Joiner with many rows

Cairo · June 15, 2023, 3:37am

Hello darlings!

I wanted to share a recurring problem in Knime, and how you think about solving it. Example: When I do a joiner between two tables with two columns in common, the number of rows increases significantly. A simple duplicate row filter is not ideal for this type of treatment because it eliminates many sensitive rows. I know that a groupby can often be viable, what else do you guys suggest or use in this case?

Thanks!

mlauber71 · June 15, 2023, 3:51am

@Cairo first you might want to investigate why you have so many (unwanted?) duplicate rows. More often than not the question is not one of technology but of concept:

https://hub.knime.com/-/spaces/-/latest/~kyA_KJ2QUUgI7g61/

takbb · June 15, 2023, 8:35am

Hi @Cairo , I would agree with @mlauber71 's comments about duplication in general.

Additionally, there is no “generic” solution to the problem, unless you can tell us what outcome you are expecting.

If I have duplication of “code” in two tables and I want to join on “code” then obviously the duplication is going to multiply up the rows, as the resultant row count is the product of the occurrences of “code” in the two tables. ie If the same “code” appears twice in one table and three times in the other, then the resultant join will be 6 rows ( 2 x 3).

If you don’t want this “multiplication through duplication”, then you have to decide what you need to do to avoid it.

Now it could be that the duplicates are erroneous, in which case you need to correct the data at source, or you need to de-duplicate.

If the duplicates are not erroneous, and there is other data associated with the different rows that you wish to keep, then this suggests that you are missing a crucial additional “key” that would make each row of your data unique (the primary key). Only when joining values that are unique in at least one of the two joining tables can you expect your join not to increase the resultant row count.

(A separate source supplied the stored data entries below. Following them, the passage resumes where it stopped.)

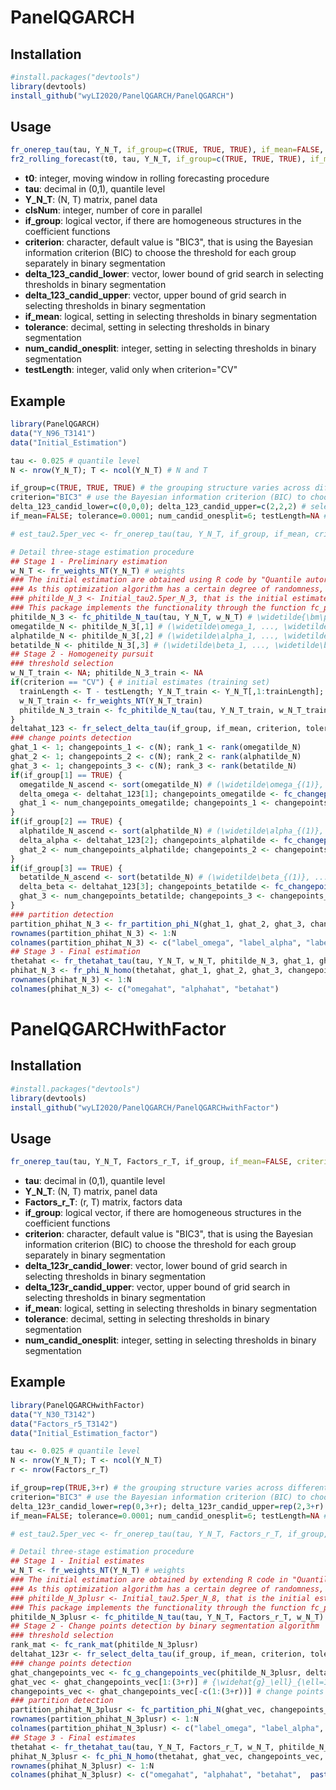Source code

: # PanelQGARCH

## Installation

```R
#install.packages("devtools")
library(devtools)
install_github("wyLI2020/PanelQGARCH/PanelQGARCH")
```

## Usage

```R
fr_onerep_tau(tau, Y_N_T, if_group=c(TRUE, TRUE, TRUE), if_mean=FALSE, criterion="BIC3", tolerance=0.0001, num_candid_onesplit=6, delta_123_candid_lower=c(0,0,0), delta_123_candid_upper=c(2,2,2), testLength=NA);
fr2_rolling_forecast(t0, tau, Y_N_T, if_group=c(TRUE, TRUE, TRUE), if_mean=FALSE, criterion="BIC3", tolerance=0.0001, num_candid_onesplit=6, delta_123_candid_lower=c(0,0,0), delta_123_candid_upper=c(2,2,2), testLength=NA, clsNum);
```

- **t0**: integer, moving window in rolling forecasting procedure
- **tau**: decimal in (0,1), quantile level
- **Y_N_T**: (N, T) matrix, panel data
- **clsNum**: integer, number of core in parallel
- **if_group**: logical vector, if there are homogeneous structures in the coefficient functions
- **criterion**: character, default value is "BIC3", that is using the Bayesian information criterion (BIC) to choose the threshold for each group separately in binary segmentation
- **delta_123_candid_lower**: vector, lower bound of grid search in selecting thresholds in binary segmentation
- **delta_123_candid_upper**: vector, upper bound of grid search in selecting thresholds in binary segmentation
- **if_mean**: logical, setting in selecting thresholds in binary segmentation
- **tolerance**: decimal, setting in selecting thresholds in binary segmentation
- **num_candid_onesplit**: integer, setting in selecting thresholds in binary segmentation
- **testLength**: integer, valid only when criterion="CV"

## Example

```R
library(PanelQGARCH)
data("Y_N96_T3141")
data("Initial_Estimation")

tau <- 0.025 # quantile level
N <- nrow(Y_N_T); T <- ncol(Y_N_T) # N and T

if_group=c(TRUE, TRUE, TRUE) # the grouping structure varies across different parameters: \omega_i's, \alpha_'s and \beta_i's 
criterion="BIC3" # use the Bayesian information criterion (BIC) to choose the threshold for each group separately in binary segmentation
delta_123_candid_lower=c(0,0,0); delta_123_candid_upper=c(2,2,2) # selecting thresholds for binary segmentation via BIC-optimized grid search over [0, 2]
if_mean=FALSE; tolerance=0.0001; num_candid_onesplit=6; testLength=NA # other setting in algorithm

# est_tau2.5per_vec <- fr_onerep_tau(tau, Y_N_T, if_group, if_mean, criterion, tolerance, num_candid_onesplit, delta_123_candid_lower, delta_123_candid_upper, testLength)

# Detail three-stage estimation procedure
## Stage 1 - Preliminary estimation
w_N_T <- fr_weights_NT(Y_N_T) # weights
### The initial estimation are obtained using R code by "Quantile autoregressive conditional heteroscedasticity"
### As this optimization algorithm has a certain degree of randomness, the results may vary slightly under different random seeds or software versions. To ensure consistency with the results reported in the paper, we provide the initial estimates in this package.
### phitilde_N_3 <- Initial_tau2.5per_N_3, that is the initial estimates in paper
### This package implements the functionality through the function fc_phitilde_N_tau().
phitilde_N_3 <- fc_phitilde_N_tau(tau, Y_N_T, w_N_T) # \widetilde{\bm\phi}
omegatilde_N <- phitilde_N_3[,1] # (\widetilde\omega_1, ..., \widetilde\omega_N)'
alphatilde_N <- phitilde_N_3[,2] # (\widetilde\alpha_1, ..., \widetilde\alpha_N)'
betatilde_N <- phitilde_N_3[,3] # (\widetilde\beta_1, ..., \widetilde\beta_N)'
## Stage 2 - Homogeneity pursuit
### threshold selection
w_N_T_train <- NA; phitilde_N_3_train <- NA
if(criterion == "CV") { # initial estimates (training set)
  trainLength <- T - testLength; Y_N_T_train <- Y_N_T[,1:trainLength]; Y_N_T_test <- Y_N_T[,trainLength+c(1:testLength)]
  w_N_T_train <- fr_weights_NT(Y_N_T_train)
  phitilde_N_3_train <- fc_phitilde_N_tau(tau, Y_N_T_train, w_N_T_train)
}
deltahat_123 <- fr_select_delta_tau(if_group, if_mean, criterion, tolerance, num_candid_onesplit, delta_123_candid_lower, delta_123_candid_upper, tau, Y_N_T, w_N_T, phitilde_N_3, testLength, w_N_T_train, phitilde_N_3_train) # (\widehat{\delta}_1, \widehat{\delta}_2, \widehat{\delta}_3)
### change points detection
ghat_1 <- 1; changepoints_1 <- c(N); rank_1 <- rank(omegatilde_N)
ghat_2 <- 1; changepoints_2 <- c(N); rank_2 <- rank(alphatilde_N)
ghat_3 <- 1; changepoints_3 <- c(N); rank_3 <- rank(betatilde_N)
if(if_group[1] == TRUE) {
  omegatilde_N_ascend <- sort(omegatilde_N) # (\widetilde\omega_{(1)}, ..., \widetilde\omega_{(N)})'
  delta_omega <- deltahat_123[1]; changepoints_omegatilde <- fc_changepoints(delta_omega, 1, N, omegatilde_N_ascend); num_changepoints_omegatilde <- length(changepoints_omegatilde) # (\widehat{h}_{1,1}, ..., \widehat{h}_{1,\widehat{g}_1})' and \widehat{g}_1 
  ghat_1 <- num_changepoints_omegatilde; changepoints_1 <- changepoints_omegatilde # \widehat{g}_1, and change points in {\widetilde{\omega}_{(i)}}_{i=1}^{N}
}
if(if_group[2] == TRUE) {
  alphatilde_N_ascend <- sort(alphatilde_N) # (\widetilde\alpha_{(1)}, ..., \widetilde\alpha_{(N)})'
  delta_alpha <- deltahat_123[2]; changepoints_alphatilde <- fc_changepoints(delta_alpha, 1, N, alphatilde_N_ascend); num_changepoints_alphatilde <- length(changepoints_alphatilde) # (\widehat{h}_{2,1}, ..., \widehat{h}_{2,\widehat{g}_1})' and \widehat{g}_2 
  ghat_2 <- num_changepoints_alphatilde; changepoints_2 <- changepoints_alphatilde # \widehat{g}_2, and change points in {\widetilde{\alpha}_{(i)}}_{i=1}^{N}
}
if(if_group[3] == TRUE) {
  betatilde_N_ascend <- sort(betatilde_N) # (\widetilde\beta_{(1)}, ..., \widetilde\beta_{(N)})'
  delta_beta <- deltahat_123[3]; changepoints_betatilde <- fc_changepoints(delta_beta, 1, N, betatilde_N_ascend); num_changepoints_betatilde <- length(changepoints_betatilde) # (\widehat{h}_{3,1}, ..., \widehat{h}_{3,\widehat{g}_1})' and \widehat{g}_3 
  ghat_3 <- num_changepoints_betatilde; changepoints_3 <- changepoints_betatilde # \widehat{g}_3, and change points in {\widetilde{\beta}_{(i)}}_{i=1}^{N}
}
### partition detection
partition_phihat_N_3 <- fr_partition_phi_N(ghat_1, ghat_2, ghat_3, changepoints_1, changepoints_2, changepoints_3, rank_1, rank_2, rank_3) # group labels of individuals wrt parameters
rownames(partition_phihat_N_3) <- 1:N
colnames(partition_phihat_N_3) <- c("label_omega", "label_alpha", "label_beta")
## Stage 3 - Final estimation
thetahat <- fr_thetahat_tau(tau, Y_N_T, w_N_T, phitilde_N_3, ghat_1, ghat_2, ghat_3, changepoints_1, changepoints_2, changepoints_3, rank_1, rank_2, rank_3) # \widehat{\bm\theta}
phihat_N_3 <- fr_phi_N_homo(thetahat, ghat_1, ghat_2, ghat_3, changepoints_1, changepoints_2, changepoints_3, rank_1, rank_2, rank_3) # \widehat{\bm\phi}
rownames(phihat_N_3) <- 1:N
colnames(phihat_N_3) <- c("omegahat", "alphahat", "betahat")
```



# PanelQGARCHwithFactor

## Installation

```R
#install.packages("devtools")
library(devtools)
install_github("wyLI2020/PanelQGARCH/PanelQGARCHwithFactor")
```

## Usage

```R
fr_onerep_tau(tau, Y_N_T, Factors_r_T, if_group, if_mean=FALSE, criterion="BIC3", tolerance=0.0001, num_candid_onesplit=6, delta_123r_candid_lower, delta_123r_candid_upper);
```

- **tau**: decimal in (0,1), quantile level
- **Y_N_T**: (N, T) matrix, panel data
- **Factors_r_T**: (r, T) matrix, factors data
- **if_group**: logical vector, if there are homogeneous structures in the coefficient functions
- **criterion**: character, default value is "BIC3", that is using the Bayesian information criterion (BIC) to choose the threshold for each group separately in binary segmentation
- **delta_123r_candid_lower**: vector, lower bound of grid search in selecting thresholds in binary segmentation
- **delta_123r_candid_upper**: vector, upper bound of grid search in selecting thresholds in binary segmentation
- **if_mean**: logical, setting in selecting thresholds in binary segmentation
- **tolerance**: decimal, setting in selecting thresholds in binary segmentation
- **num_candid_onesplit**: integer, setting in selecting thresholds in binary segmentation

## Example

```R
library(PanelQGARCHwithFactor)
data("Y_N30_T3142")
data("Factors_r5_T3142")
data("Initial_Estimation_factor")

tau <- 0.025 # quantile level
N <- nrow(Y_N_T); T <- ncol(Y_N_T)
r <- nrow(Factors_r_T)

if_group=rep(TRUE,3+r) # the grouping structure varies across different parameters: \omega_i's, \alpha_'s and \beta_i's 
criterion="BIC3" # use the Bayesian information criterion (BIC) to choose the threshold for each group separately in binary segmentation
delta_123r_candid_lower=rep(0,3+r); delta_123r_candid_upper=rep(2,3+r) # selecting thresholds for binary segmentation via BIC-optimized grid search over [0, 2]
if_mean=FALSE; tolerance=0.0001; num_candid_onesplit=6; testLength=NA # other setting in algorithm

# est_tau2.5per_vec <- fr_onerep_tau(tau, Y_N_T, Factors_r_T, if_group, if_mean, criterion, tolerance, num_candid_onesplit, delta_123r_candid_lower, delta_123r_candid_upper)

# Detail three-stage estimation procedure
## Stage 1 - Initial estimates
w_N_T <- fr_weights_NT(Y_N_T) # weights
### The initial estimation are obtained by extending R code in "Quantile autoregressive conditional heteroscedasticity"
### As this optimization algorithm has a certain degree of randomness, the results may vary slightly under different random seeds or software versions. To ensure consistency with the results reported in the paper, we provide the initial estimates in this package.
### phitilde_N_3plusr <- Initial_tau2.5per_N_8, that is the initial estimates in paper
### This package implements the functionality through the function fc_phitilde_N_tau().
phitilde_N_3plusr <- fc_phitilde_N_tau(tau, Y_N_T, Factors_r_T, w_N_T) # \widetilde{\bm\phi}
## Stage 2 - Change points detection by binary segmentation algorithm
### threshold selection
rank_mat <- fc_rank_mat(phitilde_N_3plusr)
deltahat_123r <- fr_select_delta_tau(if_group, if_mean, criterion, tolerance, num_candid_onesplit, delta_123r_candid_lower, delta_123r_candid_upper, tau, Y_N_T, Factors_r_T, w_N_T, phitilde_N_3plusr, rank_mat) # {\widehat{\delta}}_{\ell=1}^{8}
### change points detection
ghat_changepoints_vec <- fc_g_changepoints_vec(phitilde_N_3plusr, deltahat_123r)
ghat_vec <- ghat_changepoints_vec[1:(3+r)] # {\widehat{g}_\ell}_{\ell=1}^{8}
changepoints_vec <- ghat_changepoints_vec[-c(1:(3+r))] # change points
### partition detection
partition_phihat_N_3plusr <- fc_partition_phi_N(ghat_vec, changepoints_vec, rank_mat) # group labels of individuals wrt parameters
rownames(partition_phihat_N_3plusr) <- 1:N
colnames(partition_phihat_N_3plusr) <- c("label_omega", "label_alpha", "label_beta", paste0("label_lambda", 1:5))
## Stage 3 - Final estimates
thetahat <- fr_thetahat_tau(tau, Y_N_T, Factors_r_T, w_N_T, phitilde_N_3plusr, ghat_vec, changepoints_vec, rank_mat) # \widehat{\bm\theta}
phihat_N_3plusr <- fc_phi_N_homo(thetahat, ghat_vec, changepoints_vec, rank_mat) # \widehat{\bm\phi}
rownames(phihat_N_3plusr) <- 1:N
colnames(phihat_N_3plusr) <- c("omegahat", "alphahat", "betahat",  paste0("lambda", 1:5, "hat"))
```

So, your choices are generally the following:

de-duplicate or somehow filter your input data to ensure that a “unique” subset of at least one of your tables is presented to the join.
find additional key columns on one of your tables that when combined together will uniquely identify a row ( the “primary key”), and use all of those columns in the join. If one or more of those columns is not present in the other table, then the data in that table is deficient, and you need to take steps to either add the additional “key” columns to the other table, which may mean you have to go back to the source of the data to get it corrected, or else you have to return to option 1.

Ultimately though, as said at the beginning, you need to decide what result you want. KNIME cannot decide that for you. You cannot just say “I don’t want to remove duplicates but I don’t want to see the duplicates either”, which is currently the situation you appear to find yourself in.

Daniel_Weikert · June 15, 2023, 4:49pm

@mlauber71 and @takbb already pointed out the most important things. The only thing I like to add here is besides the Group by node in certain situations a join might not even be required and sorter + column appender can give the result (Please be aware that this highly depends on your use case which I don’t know)
br

Cairo · June 16, 2023, 3:49am

Absolutelly, thanks for all answers, it’s a currently problem but with some possible solutions.

Cairo · June 16, 2023, 3:49am

Great text, Lauber! Thanks for help the community

Cairo · June 16, 2023, 3:54am

I would add that the columns brought in the group are also fundamental for this. Depending on, if you passed something like list and then had to pass the ungroup to pass it to the column, the groupby might have been irrelevant. But, bringing in the right columns can definitely solve this problem.

denisfi · June 16, 2023, 7:05pm

Hi guys,

I saw that this topic was solved, but if I can add a tip or 2… lol

At the join node, you can tell one or more fields… yeap, distinct clauses is great and you can groupby too before… BUT, you can set exactly or any cases, pass 1 or more match fields, use expression… well some interesting solutions that can add some insights too. I thought about a flag to to sign for both tables to control it… well. try, try and try harder to solve some problems… lol again…

Thats is folks,

BR, Denis

system · June 23, 2023, 7:05pm

This topic was automatically closed 7 days after the last reply. New replies are no longer allowed.